ロベリアは嫌な笑みを浮かべている。表情からは怒りの感情が見て取れる。

「…何がおかしい」

カトレアは聞き返す。あたかも本当に分かっていないかのように。

「いえ、失敬。魔王がこのように頭の弱い方とは思わなかったもので…」

そして、小声でこう言い放つ。

「…そんな事なら、早く殺しちゃえば良かったのですねぇ…!」

カトレアの背後からロベリアの分身体が姿を現す。

「ふっ!」

すかさず付き添っていたアーチュが定規を振る。分身体は再び血に戻り、ベチャッと音を立てて崩れ去る。カトレアはロベリアの方をずっと見据えたまま立っている。アーチュの腕を信頼しているのだろう。

「チッ…」

ロベリアは1つ舌打ちをして、フラっと後ずさる。

「説明、して貰おうかの?」

カトレアは圧をかけるように言い放つ。

「当たり前の事ですわ!」

ガンッ!

ロベリアは背後の石壁を力一杯殴りつける。相当に怒り心頭のようだ。

「なぜ分からないのですか!?私の苦労が!痛みが!辛さが!苦しみが!」

狂ったように次々と言葉を吐き出す。この狂い方は初めて見た。

「勇者の血統には責任が伴います!その責任から兄は逃げたのです!魔王と勇者が一緒になれば魔王を倒すものが1人減る…それだけで如何に世界は混乱することか!あなたに分かりませんの!?」

「すまんの、分からぬ」

カトレアは淡々と、ロベリアの言葉を一蹴した。

「くっ…!あなたとは分かり合える気がしませんわ…!」

ふぅ、と一息ついたロベリア。怒りを抑えている様子だ。

「あなたとはやはりと言いますか、分かり合える気がしませんわぁ…そういう時は…血を見せ合うに限りますわねぇ…!さぁ…!共に傷つけ合いましょう…!」

アーチュが定規を構える。

「ねぇ、アーチュ?今回は魔王と一対一で戦いたいのですが…邪魔しないでくださる?」

ギロっと睨みつける。するとどこからとも無く複数の分身体が現れる。そして、その奥に見知った影を見る。

「…ユル!」

さすがに俺はアーチュに加勢することにする。あの数相手に1人で立ち回るのは厳しいだろう。

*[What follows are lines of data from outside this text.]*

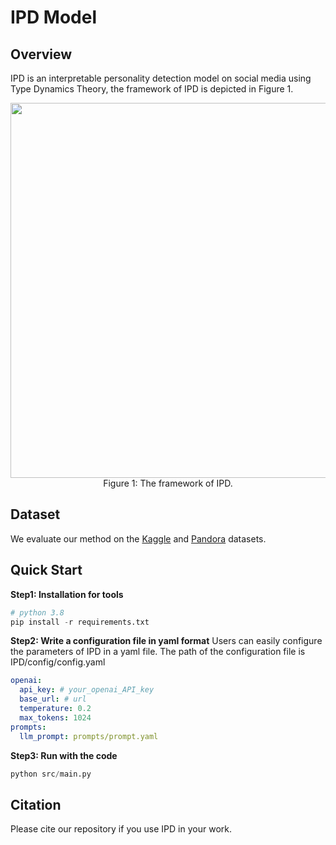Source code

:# IPD Model

## Overview

IPD is an interpretable personality detection model on social media using Type Dynamics Theory, the framework of IPD is depicted in Figure 1.
<div align=center>
    <img src="figs/framework.png" width="600px">
</div>
<div align=center>
Figure 1: The framework of IPD.
</div>


## Dataset
We evaluate our method on the [Kaggle](https://www.kaggle.com/datasnaek/mbti-type) and [Pandora](https://psy.takelab.fer.hr/datasets/all) datasets.


## Quick Start

**Step1: Installation for tools**

```python
# python 3.8
pip install -r requirements.txt
```

**Step2: Write a configuration file in yaml format**
Users can easily configure the parameters of IPD in a yaml file. The path of the configuration file is IPD/config/config.yaml

```yaml
openai:
  api_key: # your_openai_API_key
  base_url: # url
  temperature: 0.2  
  max_tokens: 1024
prompts:
  llm_prompt: prompts/prompt.yaml
```

**Step3: Run with the code**
```python
python src/main.py
```

## Citation
Please cite our repository if you use IPD in your work.
```bibtex

```
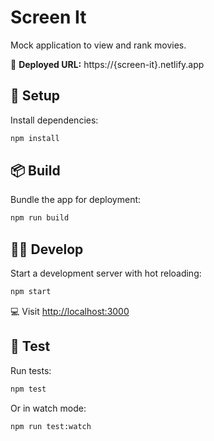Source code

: # Screen It

Mock application to view and rank movies.

🚀 **Deployed URL:** https://{screen-it}.netlify.app

## 🧱 Setup

Install dependencies:

```bash
npm install
```

## 📦 Build

Bundle the app for deployment:

```bash
npm run build
```

## 👨‍💻 Develop

Start a development server with hot reloading:

```bash
npm start
```

💻 Visit [http://localhost:3000](http://localhost:3000)

## 🧪 Test

Run tests:

```bash
npm test
```

Or in watch mode:

```bash
npm run test:watch
```
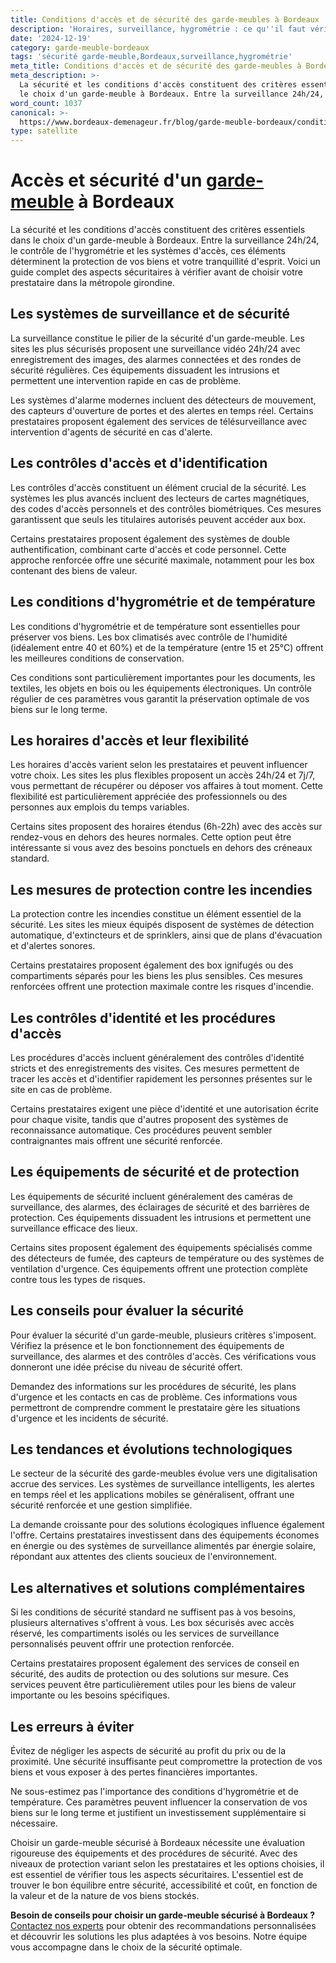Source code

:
 ```yaml
---
title: Conditions d'accès et de sécurité des garde-meubles à Bordeaux
description: 'Horaires, surveillance, hygrométrie : ce qu''il faut vérifier.'
date: '2024-12-19'
category: garde-meuble-bordeaux
tags: 'sécurité garde-meuble,Bordeaux,surveillance,hygrométrie'
meta_title: Conditions d'accès et de sécurité des garde-meubles à Bordeaux
meta_description: >-
  La sécurité et les conditions d'accès constituent des critères essentiels dans
  le choix d'un garde-meuble à Bordeaux. Entre la surveillance 24h/24, le.
word_count: 1037
canonical: >-
  https://www.bordeaux-demenageur.fr/blog/garde-meuble-bordeaux/conditions-acces-securite-garde-meubles-bordeaux
type: satellite
---
```



# Accès et sécurité d'un [garde-meuble](/blog/garde-meuble/guide) à Bordeaux

La sécurité et les conditions d'accès constituent des critères essentiels dans le choix d'un garde-meuble à Bordeaux. Entre la surveillance 24h/24, le contrôle de l'hygrométrie et les systèmes d'accès, ces éléments déterminent la protection de vos biens et votre tranquillité d'esprit. Voici un guide complet des aspects sécuritaires à vérifier avant de choisir votre prestataire dans la métropole girondine.

## Les systèmes de surveillance et de sécurité

La surveillance constitue le pilier de la sécurité d'un garde-meuble. Les sites les plus sécurisés proposent une surveillance vidéo 24h/24 avec enregistrement des images, des alarmes connectées et des rondes de sécurité régulières. Ces équipements dissuadent les intrusions et permettent une intervention rapide en cas de problème.

Les systèmes d'alarme modernes incluent des détecteurs de mouvement, des capteurs d'ouverture de portes et des alertes en temps réel. Certains prestataires proposent également des services de télésurveillance avec intervention d'agents de sécurité en cas d'alerte.

## Les contrôles d'accès et d'identification

Les contrôles d'accès constituent un élément crucial de la sécurité. Les systèmes les plus avancés incluent des lecteurs de cartes magnétiques, des codes d'accès personnels et des contrôles biométriques. Ces mesures garantissent que seuls les titulaires autorisés peuvent accéder aux box.

Certains prestataires proposent également des systèmes de double authentification, combinant carte d'accès et code personnel. Cette approche renforcée offre une sécurité maximale, notamment pour les box contenant des biens de valeur.

## Les conditions d'hygrométrie et de température

Les conditions d'hygrométrie et de température sont essentielles pour préserver vos biens. Les box climatisés avec contrôle de l'humidité (idéalement entre 40 et 60%) et de la température (entre 15 et 25°C) offrent les meilleures conditions de conservation.

Ces conditions sont particulièrement importantes pour les documents, les textiles, les objets en bois ou les équipements électroniques. Un contrôle régulier de ces paramètres vous garantit la préservation optimale de vos biens sur le long terme.

## Les horaires d'accès et leur flexibilité

Les horaires d'accès varient selon les prestataires et peuvent influencer votre choix. Les sites les plus flexibles proposent un accès 24h/24 et 7j/7, vous permettant de récupérer ou déposer vos affaires à tout moment. Cette flexibilité est particulièrement appréciée des professionnels ou des personnes aux emplois du temps variables.

Certains sites proposent des horaires étendus (6h-22h) avec des accès sur rendez-vous en dehors des heures normales. Cette option peut être intéressante si vous avez des besoins ponctuels en dehors des créneaux standard.

## Les mesures de protection contre les incendies

La protection contre les incendies constitue un élément essentiel de la sécurité. Les sites les mieux équipés disposent de systèmes de détection automatique, d'extincteurs et de sprinklers, ainsi que de plans d'évacuation et d'alertes sonores.

Certains prestataires proposent également des box ignifugés ou des compartiments séparés pour les biens les plus sensibles. Ces mesures renforcées offrent une protection maximale contre les risques d'incendie.

## Les contrôles d'identité et les procédures d'accès

Les procédures d'accès incluent généralement des contrôles d'identité stricts et des enregistrements des visites. Ces mesures permettent de tracer les accès et d'identifier rapidement les personnes présentes sur le site en cas de problème.

Certains prestataires exigent une pièce d'identité et une autorisation écrite pour chaque visite, tandis que d'autres proposent des systèmes de reconnaissance automatique. Ces procédures peuvent sembler contraignantes mais offrent une sécurité renforcée.

## Les équipements de sécurité et de protection

Les équipements de sécurité incluent généralement des caméras de surveillance, des alarmes, des éclairages de sécurité et des barrières de protection. Ces équipements dissuadent les intrusions et permettent une surveillance efficace des lieux.

Certains sites proposent également des équipements spécialisés comme des détecteurs de fumée, des capteurs de température ou des systèmes de ventilation d'urgence. Ces équipements offrent une protection complète contre tous les types de risques.

## Les conseils pour évaluer la sécurité

Pour évaluer la sécurité d'un garde-meuble, plusieurs critères s'imposent. Vérifiez la présence et le bon fonctionnement des équipements de surveillance, des alarmes et des contrôles d'accès. Ces vérifications vous donneront une idée précise du niveau de sécurité offert.

Demandez des informations sur les procédures de sécurité, les plans d'urgence et les contacts en cas de problème. Ces informations vous permettront de comprendre comment le prestataire gère les situations d'urgence et les incidents de sécurité.

## Les tendances et évolutions technologiques

Le secteur de la sécurité des garde-meubles évolue vers une digitalisation accrue des services. Les systèmes de surveillance intelligents, les alertes en temps réel et les applications mobiles se généralisent, offrant une sécurité renforcée et une gestion simplifiée.

La demande croissante pour des solutions écologiques influence également l'offre. Certains prestataires investissent dans des équipements économes en énergie ou des systèmes de surveillance alimentés par énergie solaire, répondant aux attentes des clients soucieux de l'environnement.

## Les alternatives et solutions complémentaires

Si les conditions de sécurité standard ne suffisent pas à vos besoins, plusieurs alternatives s'offrent à vous. Les box sécurisés avec accès réservé, les compartiments isolés ou les services de surveillance personnalisés peuvent offrir une protection renforcée.

Certains prestataires proposent également des services de conseil en sécurité, des audits de protection ou des solutions sur mesure. Ces services peuvent être particulièrement utiles pour les biens de valeur importante ou les besoins spécifiques.

## Les erreurs à éviter

Évitez de négliger les aspects de sécurité au profit du prix ou de la proximité. Une sécurité insuffisante peut compromettre la protection de vos biens et vous exposer à des pertes financières importantes.

Ne sous-estimez pas l'importance des conditions d'hygrométrie et de température. Ces paramètres peuvent influencer la conservation de vos biens sur le long terme et justifient un investissement supplémentaire si nécessaire.

Choisir un garde-meuble sécurisé à Bordeaux nécessite une évaluation rigoureuse des équipements et des procédures de sécurité. Avec des niveaux de protection variant selon les prestataires et les options choisies, il est essentiel de vérifier tous les aspects sécuritaires. L'essentiel est de trouver le bon équilibre entre sécurité, accessibilité et coût, en fonction de la valeur et de la nature de vos biens stockés.

**Besoin de conseils pour choisir un garde-meuble sécurisé à Bordeaux ?** [Contactez nos experts](/contact) pour obtenir des recommandations personnalisées et découvrir les solutions les plus adaptées à vos besoins. Notre équipe vous accompagne dans le choix de la sécurité optimale.
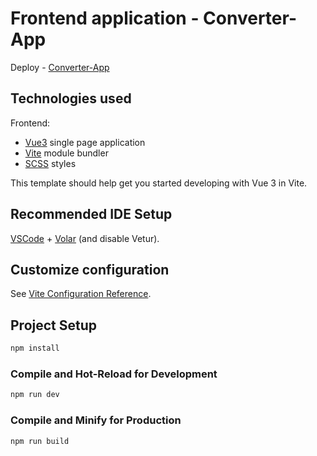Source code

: # Frontend application - Converter-App

Deploy - [Converter-App](https://innzare-converter.netlify.app/)

## Technologies used

Frontend:

- [Vue3](https://vuejs.org/) single page application
- [Vite](https://vitejs.dev/) module bundler
- [SCSS](https://sass-lang.com/guide) styles

This template should help get you started developing with Vue 3 in Vite.

## Recommended IDE Setup

[VSCode](https://code.visualstudio.com/) + [Volar](https://marketplace.visualstudio.com/items?itemName=Vue.volar) (and disable Vetur).

## Customize configuration

See [Vite Configuration Reference](https://vitejs.dev/config/).

## Project Setup

```sh
npm install
```

### Compile and Hot-Reload for Development

```sh
npm run dev
```

### Compile and Minify for Production

```sh
npm run build
```

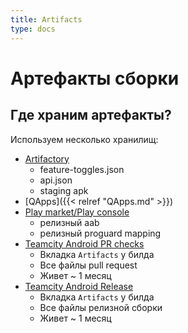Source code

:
 ```yaml
---
title: Artifacts
type: docs
---
```


# Артефакты сборки

## Где храним артефакты?

Используем несколько хранилищ:

- [Artifactory](http://links.k.avito.ru/artifactoryAppsReleaseLocal)
    - feature-toggles.json
    - api.json
    - staging apk
- [QApps]({{< relref "QApps.md" >}})
- [Play market/Play console](https://play.google.com/apps/publish/)
    - релизный aab
    - релизный proguard mapping
- [Teamcity Android PR checks](http://links.k.avito.ru/tmctAvitoAndroidBuild)
    - Вкладка `Artifacts` у билда
    - Все файлы pull request
    - Живет ~ 1 месяц
- [Teamcity Android Release](http://links.k.avito.ru/tmctAvitoAndroidDeployToPlayContract)
    - Вкладка `Artifacts` у билда
    - Все файлы релизной сборки
    - Живет ~ 1 месяц
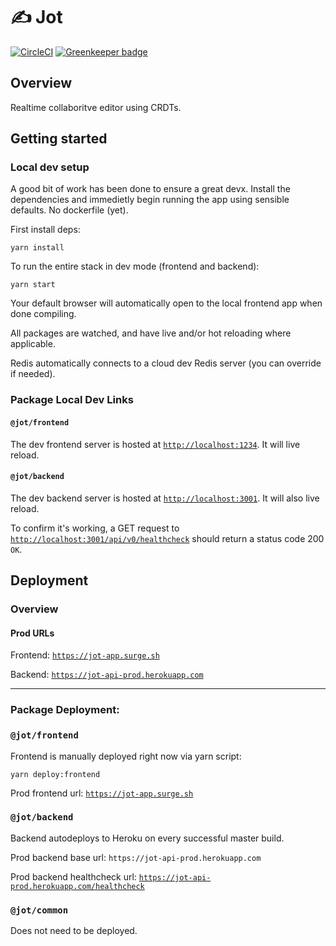 # ✍️ Jot

[![CircleCI](https://circleci.com/gh/johnrjj/jot.svg?style=svg&circle-token=f3d5f772f89eee9e33f32c1c273e7164d3635567)](https://circleci.com/gh/johnrjj/jot) [![Greenkeeper badge](https://badges.greenkeeper.io/johnrjj/jot.svg?token=c7ecb37b97912ada6cb220f095fcf1e64193d4bb32db380702b3cb6e2550ce4e&ts=1540698479566)](https://greenkeeper.io/)

## Overview

Realtime collaboritve editor using CRDTs.

## Getting started

### Local dev setup

A good bit of work has been done to ensure a great devx. Install the dependencies and immedietly begin running the app using sensible defaults. No dockerfile (yet).

First install deps:

```
yarn install
```

To run the entire stack in dev mode (frontend and backend):

```
yarn start
```

Your default browser will automatically open to the local frontend app when done compiling.

All packages are watched, and have live and/or hot reloading where applicable.

Redis automatically connects to a cloud dev Redis server (you can override if needed).

### Package Local Dev Links

#### `@jot/frontend`

The dev frontend server is hosted at [`http://localhost:1234`](http://localhost:1234). It will live reload.

#### `@jot/backend`

The dev backend server is hosted at [`http://localhost:3001`](http://localhost:3001). It will also live reload.

To confirm it's working, a GET request to [`http://localhost:3001/api/v0/healthcheck`](http://localhost:3001/api/v0/healthcheck) should return a status code 200 `OK`.

## Deployment

### Overview

#### Prod URLs

Frontend: [`https://jot-app.surge.sh`](https://jot-app.surge.sh)

Backend: [`https://jot-api-prod.herokuapp.com`](https://jot-api-prod.herokuapp.com)

---

### Package Deployment:

### `@jot/frontend`

Frontend is manually deployed right now via yarn script:

```
yarn deploy:frontend
```

Prod frontend url: [`https://jot-app.surge.sh`](https://jot-app.surge.sh)

### `@jot/backend`

Backend autodeploys to Heroku on every successful master build.

Prod backend base url: `https://jot-api-prod.herokuapp.com`

Prod backend healthcheck url: [`https://jot-api-prod.herokuapp.com/healthcheck`](https://jot-api-prod.herokuapp.com/healthcheck)

### `@jot/common`

Does not need to be deployed.
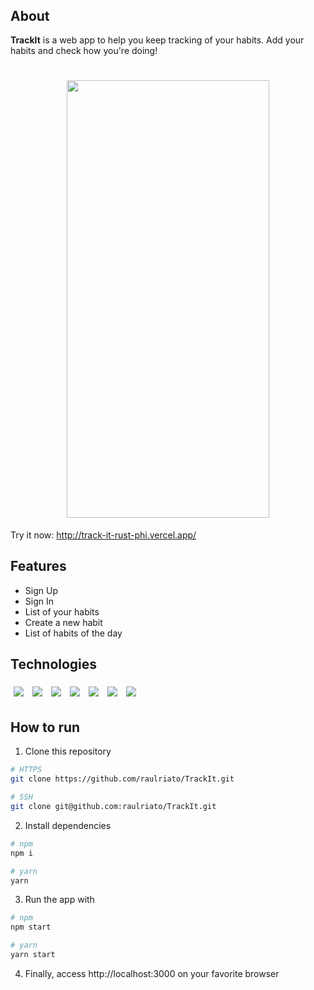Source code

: <h1 align="center"><img src="https://user-images.githubusercontent.com/106850340/209573590-92680765-7d89-4748-ac62-04864d50793f.png" alt=""/></h1>

## About

**TrackIt** is a web app to help you keep tracking of your habits. Add your habits and check how you're doing!

<h1 align="center"><img height="700px" width="323.4375px" src="https://user-images.githubusercontent.com/106850340/209712730-33e6b787-500e-413a-aa06-02829a654fcf.gif" alt=""/></h1>

Try it now: http://track-it-rust-phi.vercel.app/

## Features

- Sign Up
- Sign In
- List of your habits
- Create a new habit
- List of habits of the day

## Technologies

<p>
  <img style='margin: 5px;' src='https://img.shields.io/badge/styled-components%20-%2320232a.svg?&style=for-the-badge&color=b8679e&logo=styled-components&logoColor=%3a3a3a'>
  <img style='margin: 5px;' src='https://img.shields.io/badge/axios%20-%2320232a.svg?&style=for-the-badge&color=ff8200'>
  <img style='margin: 5px;' src="https://img.shields.io/badge/react-app%20-%2320232a.svg?&style=for-the-badge&color=60ddf9&logo=react&logoColor=%2361DAFB"/>
  <img style='margin: 5px;' src="https://img.shields.io/badge/react_route%20-%2320232a.svg?&style=for-the-badge&logo=react&logoColor=%2361DAFB"/>
  <img style='margin: 5px;' src='https://img.shields.io/badge/react-icons%20-%2320232a.svg?&style=for-the-badge&color=f28dc7&logo=react-icons&logoColor=%2361DAFB'>
  <img style='margin: 5px;' src='https://img.shields.io/badge/dayjs%20-%2320232a.svg?&style=for-the-badge&color=FFFECA'>
  <img style='margin: 5px;' src='https://img.shields.io/badge/react-circular progressbar%20-%2320232a.svg?&style=for-the-badge&color=3b81f1&logo=react-icons&logoColor=%2361DAFB'>
</p>

## How to run

1. Clone this repository
```bash
# HTTPS
git clone https://github.com/raulriato/TrackIt.git

# SSH
git clone git@github.com:raulriato/TrackIt.git
```
2. Install dependencies
```bash
# npm
npm i

# yarn
yarn
```
3. Run the app with
```bash
# npm
npm start

# yarn
yarn start
```

4. Finally, access http://localhost:3000 on your favorite browser
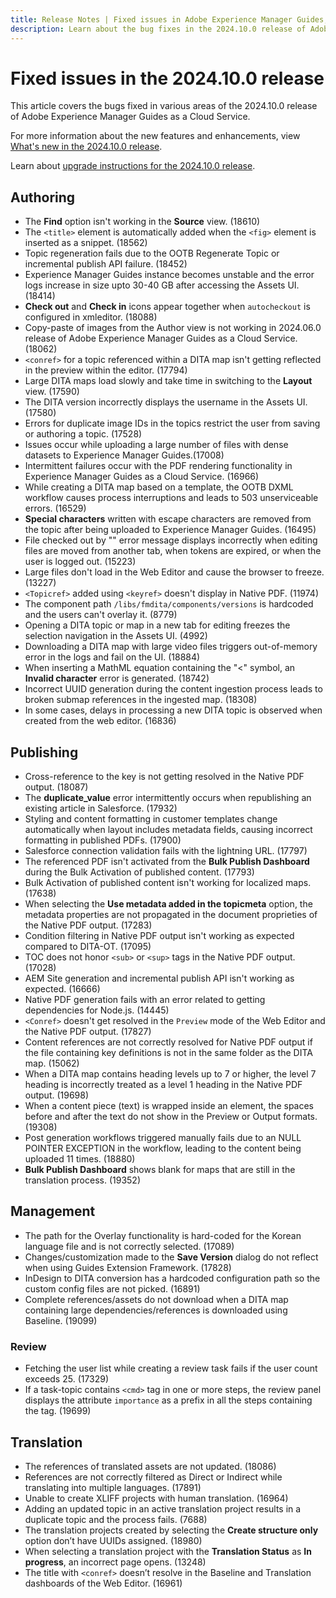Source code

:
 ```yaml
---
title: Release Notes | Fixed issues in Adobe Experience Manager Guides, 2024.10.0 release
description: Learn about the bug fixes in the 2024.10.0 release of Adobe Experience Manager Guides as a Cloud Service.
---
```

# Fixed issues in the 2024.10.0 release 

This article covers the bugs fixed in various areas of the 2024.10.0 release of Adobe Experience Manager Guides as a Cloud Service.

For more information about the new features and enhancements, view [What's new in the 2024.10.0 release](whats-new-2024-10-0.md).

Learn about [upgrade instructions for the 2024.10.0 release](upgrade-instructions-2024-10-0.md).


## Authoring

- The **Find** option isn't working in the **Source** view. (18610)
- The `<title>` element is automatically added when the `<fig>` element is inserted as a snippet. (18562)
- Topic regeneration fails due to the OOTB Regenerate Topic or incremental publish API failure. (18452)
- Experience Manager Guides instance becomes unstable and the error logs increase in size upto 30-40 GB after accessing the Assets UI. (18414)
- **Check out** and **Check in** icons appear together when `autocheckout` is configured in xmleditor. (18088)
- Copy-paste of images from the Author view is not working in 2024.06.0 release of Adobe Experience Manager Guides as a Cloud Service.(18062)
- `<conref>` for a topic referenced within a DITA map isn't getting reflected in the preview within the editor. (17794)
- Large DITA maps load slowly and take time in switching to the **Layout** view. (17590)
- The DITA version incorrectly displays the username in the Assets UI. (17580)
- Errors for duplicate image IDs in the topics restrict the user from saving or authoring a topic. (17528)
- Issues occur while uploading a large number of files with dense datasets to Experience Manager Guides.(17008)
- Intermittent failures occur with the PDF rendering functionality in Experience Manager Guides as a Cloud Service. (16966)
- While creating a DITA map based on a template, the OOTB DXML workflow causes process interruptions and leads to 503 unserviceable errors. (16529)
- **Special characters** written with escape characters are removed from the topic after being uploaded to Experience Manager Guides. (16495)
- File checked out by "" error message displays incorrectly when editing files are moved from another tab, when tokens are expired, or when the user is logged out. (15223)
- Large files don't load in the Web Editor and cause the browser to freeze. (13227)
- `<Topicref>` added using `<keyref>` doesn't display in Native PDF. (11974)
- The component path `/libs/fmdita/components/versions` is hardcoded and the users can't overlay it. (8779)
- Opening a DITA topic or map in a new tab for editing freezes the selection navigation in the Assets UI. (4992)
- Downloading a DITA map with large video files triggers out-of-memory error in the logs and fail on the UI. (18884)
- When inserting a MathML equation containing the "<" symbol, an **Invalid character** error is generated. (18742)
- Incorrect UUID generation during the content ingestion process leads to broken submap references in the ingested map. (18308)
- In some cases, delays in processing a new DITA topic is observed when created from the web editor. (16836)

## Publishing

- Cross-reference to the key is not getting resolved in the Native PDF output. (18087)
- The **duplicate_value** error intermittently occurs when republishing an existing article in Salesforce. (17932)
- Styling and content formatting in customer templates change automatically when layout includes metadata fields, causing incorrect formatting in published PDFs. (17900)
- Salesforce connection validation fails with the lightning URL. (17797)
- The referenced PDF isn't activated from the **Bulk Publish Dashboard** during the Bulk Activation of published content. (17793)
- Bulk Activation of published content isn't working for localized maps. (17638)
- When selecting the **Use metadata added in the topicmeta** option, the metadata properties are not propagated in the document proprieties of the Native PDF output. (17283)
- Condition filtering in Native PDF output isn't working as expected compared to DITA-OT. (17095)
- TOC does not honor `<sub>` or `<sup>` tags in the Native PDF output. (17028)
- AEM Site generation and incremental publish API isn't working as expected. (16666)
- Native PDF generation fails with an error related to getting dependencies for Node.js. (14445)
- `<Conref>` doesn't get resolved in the `Preview` mode of the Web Editor and the Native PDF output. (17827)
- Content references are not correctly resolved for Native PDF output if the file containing key definitions is not in the same folder as the DITA map. (15062)
- When a DITA map contains heading levels up to 7 or higher, the level 7 heading is incorrectly treated as a level 1 heading in the Native PDF output. (19698)
- When a content piece (text) is wrapped inside an element, the spaces before and after the text do not show in the Preview or Output formats. (19308)
- Post generation workflows triggered manually fails due to an NULL POINTER EXCEPTION in the workflow, leading to the content being uploaded 11 times. (18880)
- **Bulk Publish Dashboard** shows blank for maps that are still in the translation process. (19352)


## Management

- The path for the Overlay functionality is hard-coded for the Korean language file and is not correctly selected. (17089)
- Changes/customization made to the **Save Version** dialog do not reflect when using Guides Extension Framework. (17828)
- InDesign to DITA conversion has a hardcoded configuration path so the custom config files are not picked. (16891)
- Complete references/assets do not download when a DITA map containing large dependencies/references is downloaded using Baseline. (19099)


### Review

- Fetching the user list while creating a review task fails if the user count exceeds 25. (17329)
- If a task-topic contains `<cmd>` tag in one or more steps, the review panel displays the attribute `importance` as a prefix in all the steps containing the tag. (19699)

## Translation

- The references of translated assets are not updated. (18086)
- References are not correctly filtered as Direct or Indirect while translating into multiple languages. (17891)
- Unable to create XLIFF projects with human translation. (16964)
- Adding an updated topic in an active translation project results in a duplicate topic and the process fails. (7688)
- The translation projects created by selecting the **Create structure only** option don’t have UUIDs assigned. (18980)
- When selecting a translation project with the **Translation Status** as **In progress**, an incorrect page opens. (13248)
- The title with `<conref>` doesn’t resolve in the Baseline and Translation dashboards of the Web Editor. (16961)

「あら、安心してくださいまし。あれも分身。見ものですわねぇ…本当に…!」

「すまない、カトレア。すぐに片付けて加勢しよう」

アーチュは向き直る。

「なに、こやつ単体、妾の敵ではない」

カトレアも向き直った。

「アントス、自由に剣を振るってくれ。お互い臨機応変に動こう」

「なるほど、それはそれは分かりやすい…こった!」

1番の得意分野。駆け出し、アーチュを信用して剣を振る。

「デザイン!」

壁が出来る。生成された時潰された分身も少なくない。

「多対1は不利なのでな。各個撃破しやすい地形にした。カトレアの心配が出来ないのが心細いが…」

「あいつは魔王だ。心配いらないだろ」

1人、また1人と分身体を消していく。

「咲け!カトレア!」

向こうは片付いた頃だろうか。

「やぁ!」

残るは物言わぬユルのみ。それもアーチュが押しに押している。

「トドメだ!」

首筋に強烈な一撃が入った。アーチュは定規を振るい、壁を崩した。

「…最高に…最高にエクスタシィを感じましたわぁ…!」

「…なっ…!」

目に入ったのは、倒れたカトレアと悦びを最大限体で表しているロベリアだった。

「ふふ…気づくべきでしたわね、アーチュ」

…どういう事だ?

「…くっ!そうか…ユルの分身体が居るということはユルに会っていた…警戒しておくべきだったか」

カトレアを揺すりながらロベリアを睨みつける。

「おい!しっかりしろ!カトレア!」

俺も必死になってカトレアを揺する。

「脈は…!」

首筋に手を当てる

「脈が…無い…?」

カトレアの脈は消えていた。他にも色々な場所を試したが、やはりダメだった…。

「くそっ…!私がもっと早く…!」

アーチュが涙を堪え、拳を地面に叩きつける。

「あらぁ?早く私と戦いませんことぉ?痛みを…感じましょう…!生きているという実感を…!」

「ロベリアァァ!!」

アーチュは我を失ったように走り出す。

「ん…んぅ…」

直後、有り得ない方向から声がした。

「あいたたた…ん?妾はどうなっておった…?」

キョトンと、何も無かったかのようにこちらを向くカトレア。

「ふぅ、案外早かったですわね…」

ロベリアは心底残念そうに肩をすくめる。

「言った通り…ですわよ。そして、見ての通り…魔王は一般人では殺せないのでございます」

遅くなりました!超不定期更新となります!ご注意を!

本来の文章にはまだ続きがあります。